── Records for this exercise ──
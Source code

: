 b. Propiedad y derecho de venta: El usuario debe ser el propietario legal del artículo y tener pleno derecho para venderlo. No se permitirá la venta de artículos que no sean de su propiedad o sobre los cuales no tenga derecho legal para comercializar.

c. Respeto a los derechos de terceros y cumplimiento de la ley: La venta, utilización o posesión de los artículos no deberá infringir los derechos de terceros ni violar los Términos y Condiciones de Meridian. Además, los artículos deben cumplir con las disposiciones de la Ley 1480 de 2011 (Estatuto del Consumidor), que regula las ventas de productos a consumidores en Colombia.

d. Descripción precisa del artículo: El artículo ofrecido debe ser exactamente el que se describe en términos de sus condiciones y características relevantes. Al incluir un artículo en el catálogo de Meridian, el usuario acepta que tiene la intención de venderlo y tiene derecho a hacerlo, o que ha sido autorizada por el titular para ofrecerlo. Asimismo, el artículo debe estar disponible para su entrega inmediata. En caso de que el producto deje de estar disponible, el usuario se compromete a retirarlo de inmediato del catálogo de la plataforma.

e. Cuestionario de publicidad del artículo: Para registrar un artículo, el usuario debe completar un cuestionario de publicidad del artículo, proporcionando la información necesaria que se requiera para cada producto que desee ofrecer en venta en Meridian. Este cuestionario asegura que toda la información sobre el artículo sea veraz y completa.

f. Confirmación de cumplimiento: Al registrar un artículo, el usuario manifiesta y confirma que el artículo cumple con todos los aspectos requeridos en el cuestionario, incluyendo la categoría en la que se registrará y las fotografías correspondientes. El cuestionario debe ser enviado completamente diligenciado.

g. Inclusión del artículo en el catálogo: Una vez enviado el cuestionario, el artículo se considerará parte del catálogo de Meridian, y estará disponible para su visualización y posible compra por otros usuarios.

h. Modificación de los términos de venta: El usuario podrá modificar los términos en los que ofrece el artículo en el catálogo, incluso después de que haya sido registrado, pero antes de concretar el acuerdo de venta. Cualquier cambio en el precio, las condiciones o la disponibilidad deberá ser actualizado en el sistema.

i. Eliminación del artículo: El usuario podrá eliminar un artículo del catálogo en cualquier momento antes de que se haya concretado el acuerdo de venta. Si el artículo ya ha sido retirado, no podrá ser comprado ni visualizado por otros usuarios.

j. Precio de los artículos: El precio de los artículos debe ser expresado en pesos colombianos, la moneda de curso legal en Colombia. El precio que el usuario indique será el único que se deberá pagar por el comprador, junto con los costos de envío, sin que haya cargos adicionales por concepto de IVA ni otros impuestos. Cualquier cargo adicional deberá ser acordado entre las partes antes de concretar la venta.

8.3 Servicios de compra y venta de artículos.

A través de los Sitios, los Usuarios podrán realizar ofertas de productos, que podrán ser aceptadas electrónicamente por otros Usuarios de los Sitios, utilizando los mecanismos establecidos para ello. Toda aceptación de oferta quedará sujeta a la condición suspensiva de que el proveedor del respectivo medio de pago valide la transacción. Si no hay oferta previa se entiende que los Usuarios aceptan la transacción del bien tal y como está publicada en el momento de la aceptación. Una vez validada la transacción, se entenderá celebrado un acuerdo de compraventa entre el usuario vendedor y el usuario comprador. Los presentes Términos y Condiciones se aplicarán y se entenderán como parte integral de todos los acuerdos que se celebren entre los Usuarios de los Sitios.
───
The task —
Please transcribe exactly the lines above from the line that has "g. Inclusión del" up to and including the line that has "h. Modificación de"; no other line belongs in the answer.

Task answer —
g. Inclusión del artículo en el catálogo: Una vez enviado el cuestionario, el artículo se considerará parte del catálogo de Meridian, y estará disponible para su visualización y posible compra por otros usuarios.

h. Modificación de los términos de venta: El usuario podrá modificar los términos en los que ofrece el artículo en el catálogo, incluso después de que haya sido registrado, pero antes de concretar el acuerdo de venta. Cualquier cambio en el precio, las condiciones o la disponibilidad deberá ser actualizado en el sistema.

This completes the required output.